En realidad, no es que el director Tamas Yvan Topolánszky no sepa darle cohesión a ese conjunto, el problema no es de pericia sino del plano de las ideas: de las ideas que la película se hace del cine. Algo que la mayoría de las películas pueden darse el lujo de ignorar, pero no Curtiz, que narra la filmación de la que tal vez sea la película más importante de la historia. En pocas palabras, si se va a jugar el jueguito de lo meta con el cine clásico, una máquina perfectamente aceitada para contar historias, hay que tomar una posición: o se narra bien o se elige otro rumbo y se hace algo totalmente distinto. Curtiz, en cambio, se queda parada en el medio del set mirando sin entusiasmo a sus personajes.
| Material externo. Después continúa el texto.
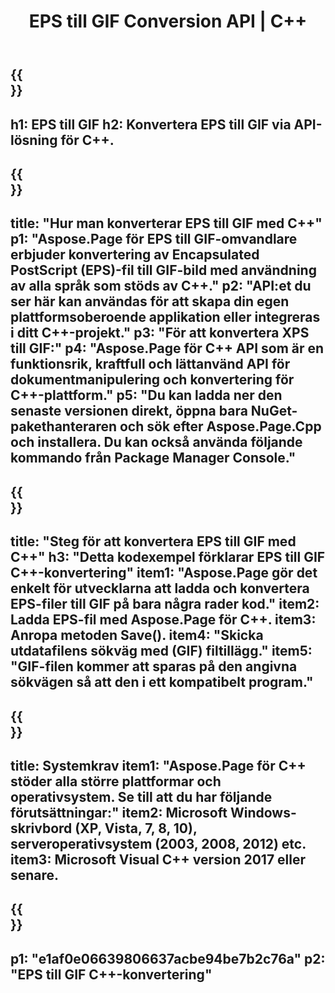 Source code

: ﻿---
translation: true
template: /_templates/_conversion-child-cpp.md
title: EPS till GIF Conversion API | C++
url: /cpp/conversion/eps-to-gif/
description: EPS till GIF-konvertering tillhandahålls av Aspose.Page för C++ API-lösning. Fungerar i C++ Runtime Environment för Windows 32 bitar, Windows 64 bitar och Linux 64 bitar.
informat: EPS
outformat: GIF
otherformats: XPS PS
---

{{<section banner>}}
---
h1: EPS till GIF
h2: Konvertera EPS till GIF via API-lösning för C++.
---

{{<section overview>}}
---
title: "Hur man konverterar EPS till GIF med C++"
p1: "Aspose.Page för EPS till GIF-omvandlare erbjuder konvertering av Encapsulated PostScript (EPS)-fil till GIF-bild med användning av alla språk som stöds av C++."
p2: "API:et du ser här kan användas för att skapa din egen plattformsoberoende applikation eller integreras i ditt C++-projekt."
p3: "För att konvertera XPS till GIF:"
p4: "Aspose.Page för C++ API som är en funktionsrik, kraftfull och lättanvänd API för dokumentmanipulering och konvertering för C++-plattform."
p5: "Du kan ladda ner den senaste versionen direkt, öppna bara NuGet-pakethanteraren och sök efter Aspose.Page.Cpp och installera. Du kan också använda följande kommando från Package Manager Console."
---

{{<section feature1>}}
---
title: "Steg för att konvertera EPS till GIF med C++"
h3: "Detta kodexempel förklarar EPS till GIF C++-konvertering"
item1: "Aspose.Page gör det enkelt för utvecklarna att ladda och konvertera EPS-filer till GIF på bara några rader kod."
item2: Ladda EPS-fil med Aspose.Page för C++.
item3: Anropa metoden Save().
item4: "Skicka utdatafilens sökväg med (GIF) filtillägg."
item5: "GIF-filen kommer att sparas på den angivna sökvägen så att den i ett kompatibelt program."
---

{{<section feature2>}}
---
title: Systemkrav
item1: "Aspose.Page för C++ stöder alla större plattformar och operativsystem. Se till att du har följande förutsättningar:"
item2: Microsoft Windows-skrivbord (XP, Vista, 7, 8, 10), serveroperativsystem (2003, 2008, 2012) etc.
item3: Microsoft Visual C++ version 2017 eller senare.
---

{{<section gist>}}
---
p1: "e1af0e06639806637acbe94be7b2c76a"
p2: "EPS till GIF C++-konvertering"
---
No hay nervio, peligro, tensión: todo respira una calma inerte, solo un automatismo cool y sin carnadura que enmascara su propia vacuidad.
A fin de cuentas, la clave del asunto estaba al principio, en los créditos iniciales, cuando se filman objetos en cámara lenta como si todo fuera una publicidad berreta que abusa del blanco y negro y el ralenti para sugerir sofisticación. Estaba todo ahí: una gestualidad inconducente, pura pose que se esfuerza por decir alguna cosita mordaz pero de la que se escucha apenas un balbuceo. En el fondo, uno intuye que el problema excede a la película, y es que vivimos en un tiempo que no recuerda ni remotamente cómo se hacía ese cine. Eso no es ni bueno ni malo, pero resulta esperable que no haya nada para decir de algo que ya no comprendemos.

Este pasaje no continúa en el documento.